Some years ago, during the creation/evolution debates in the Canadian Reformed Churches, the claim was made that young people were losing their faith over evolution. They’d be taught origins from a creationist point of view at their Christian school and church. They would receive superficial or inaccurate critiques of evolutionary theory. Having graduated from high school, they then went on to a secular university and discovered that the case for Darwinian macro-evolution was far stronger than they’d been led to believe. One thing leads to another and then they abandon the faith altogether. So wouldn’t it be helpful if such young people could understand the compatibility of Christianity and Darwinian macro-evolution?

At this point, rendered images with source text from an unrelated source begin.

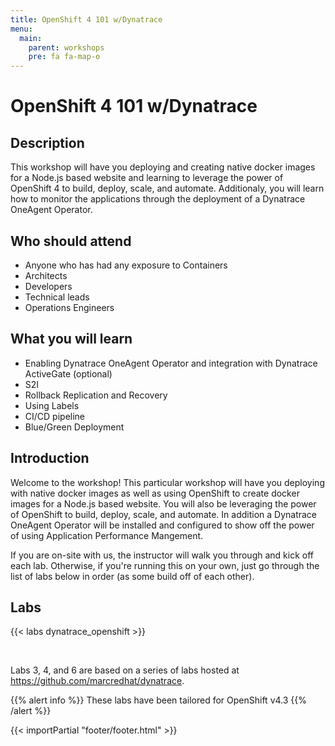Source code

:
```yaml
---
title: OpenShift 4 101 w/Dynatrace
menu:
  main:
    parent: workshops
    pre: fa fa-map-o
---
```


# OpenShift 4 101 w/Dynatrace

## Description 

This workshop will have you deploying and creating native docker images for a Node.js based website and learning to leverage the power of OpenShift 4 to build, deploy, scale, and automate. Additionaly, you will learn how to monitor the applications through the deployment of a Dynatrace OneAgent Operator.

## Who should attend

- Anyone who has had any exposure to Containers
- Architects
- Developers
- Technical leads
- Operations Engineers


## What you will learn

- Enabling Dynatrace OneAgent Operator and integration with Dynatrace ActiveGate (optional)
- S2I
- Rollback Replication and Recovery
- Using Labels
- CI/CD pipeline
- Blue/Green Deployment


## Introduction
Welcome to the workshop! This particular workshop will have you deploying with native docker images as well as using OpenShift to create docker images for a Node.js based website. You will also be leveraging the power of OpenShift to build, deploy, scale, and automate. In addition a Dynatrace OneAgent Operator will be installed and configured to show off the power of using Application Performance Mangement.

If you are on-site with us, the instructor will walk you through and kick off each lab.  Otherwise, if you're running this on your own, just go through the list of labs below in order (as some build off of each other).


## Labs

{{< labs dynatrace_openshift >}}

<br>


Labs 3, 4, and 6 are based on a series of labs hosted at <a href>https://github.com/marcredhat/dynatrace</a>.<br/>

{{% alert info %}}
These labs have been tailored for OpenShift v4.3
{{% /alert %}}

{{< importPartial "footer/footer.html" >}}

In his recent book Return of the God Hypothesis, Stephen C. Meyer relates a different kind of story:

On a speaking tour of New Zealand several years ago, I met a young science journalist who had grown up in a religious home but lost his faith after college upon reading a book by a prominent theistic evolutionist. The author of the book presented evolutionary mechanisms such as natural selection and random mutation as God’s way of creating new forms of life. The author also denied that life manifested any evidence of intelligent design. The student concluded that if the evolutionary process could produce new forms of life without intelligent guidance or design, then there was no need to posit the existence of God at all.

Return of the God Hypothesis, pp.434-435

In any case, when someone “loses their faith,” there’s always more going on than a judgment between what science allegedly says and what the Bible says. It’s never that simple.